__Stored data__:
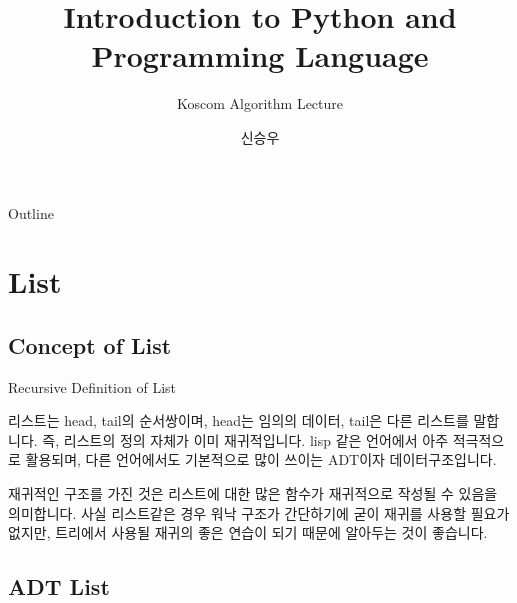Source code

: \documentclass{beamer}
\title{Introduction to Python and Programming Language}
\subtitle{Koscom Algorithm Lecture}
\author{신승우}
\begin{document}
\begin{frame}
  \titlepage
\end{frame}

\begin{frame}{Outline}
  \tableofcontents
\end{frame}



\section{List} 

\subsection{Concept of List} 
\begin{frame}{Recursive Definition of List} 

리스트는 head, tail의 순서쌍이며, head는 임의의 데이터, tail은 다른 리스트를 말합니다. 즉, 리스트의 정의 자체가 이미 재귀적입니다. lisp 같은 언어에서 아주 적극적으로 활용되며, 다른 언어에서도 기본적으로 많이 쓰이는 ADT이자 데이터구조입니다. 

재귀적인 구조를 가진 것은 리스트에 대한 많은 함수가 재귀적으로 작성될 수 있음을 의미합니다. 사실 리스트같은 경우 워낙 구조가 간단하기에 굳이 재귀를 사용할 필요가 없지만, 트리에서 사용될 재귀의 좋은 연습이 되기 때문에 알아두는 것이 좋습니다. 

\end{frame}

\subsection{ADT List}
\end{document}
---
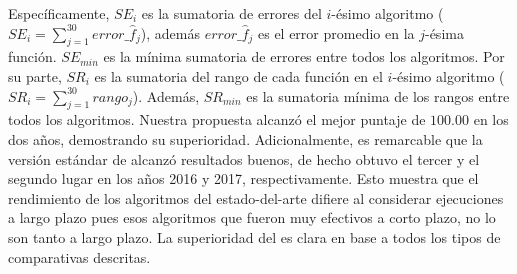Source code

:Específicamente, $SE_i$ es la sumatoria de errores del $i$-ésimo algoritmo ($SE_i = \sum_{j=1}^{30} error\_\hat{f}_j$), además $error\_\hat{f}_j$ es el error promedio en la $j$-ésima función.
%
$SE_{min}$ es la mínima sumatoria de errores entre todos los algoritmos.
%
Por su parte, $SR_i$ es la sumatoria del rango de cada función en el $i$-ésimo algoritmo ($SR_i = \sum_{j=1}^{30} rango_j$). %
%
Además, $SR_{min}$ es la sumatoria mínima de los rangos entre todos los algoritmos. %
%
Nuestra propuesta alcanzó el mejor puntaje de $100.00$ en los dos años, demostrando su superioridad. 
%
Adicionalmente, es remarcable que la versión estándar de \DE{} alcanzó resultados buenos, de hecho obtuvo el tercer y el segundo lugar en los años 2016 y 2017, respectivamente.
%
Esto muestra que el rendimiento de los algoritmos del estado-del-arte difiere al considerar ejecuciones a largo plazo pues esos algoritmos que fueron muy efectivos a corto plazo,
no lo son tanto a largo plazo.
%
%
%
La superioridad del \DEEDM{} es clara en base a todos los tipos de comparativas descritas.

__Problem details__: Each line above from the one with "Esto muestra que" up to and including the one with "La superioridad del" must be set down exactly, and no line outside that span may appear.

__Output for this exercise__:
Esto muestra que el rendimiento de los algoritmos del estado-del-arte difiere al considerar ejecuciones a largo plazo pues esos algoritmos que fueron muy efectivos a corto plazo,
no lo son tanto a largo plazo.
%
%
%
La superioridad del \DEEDM{} es clara en base a todos los tipos de comparativas descritas.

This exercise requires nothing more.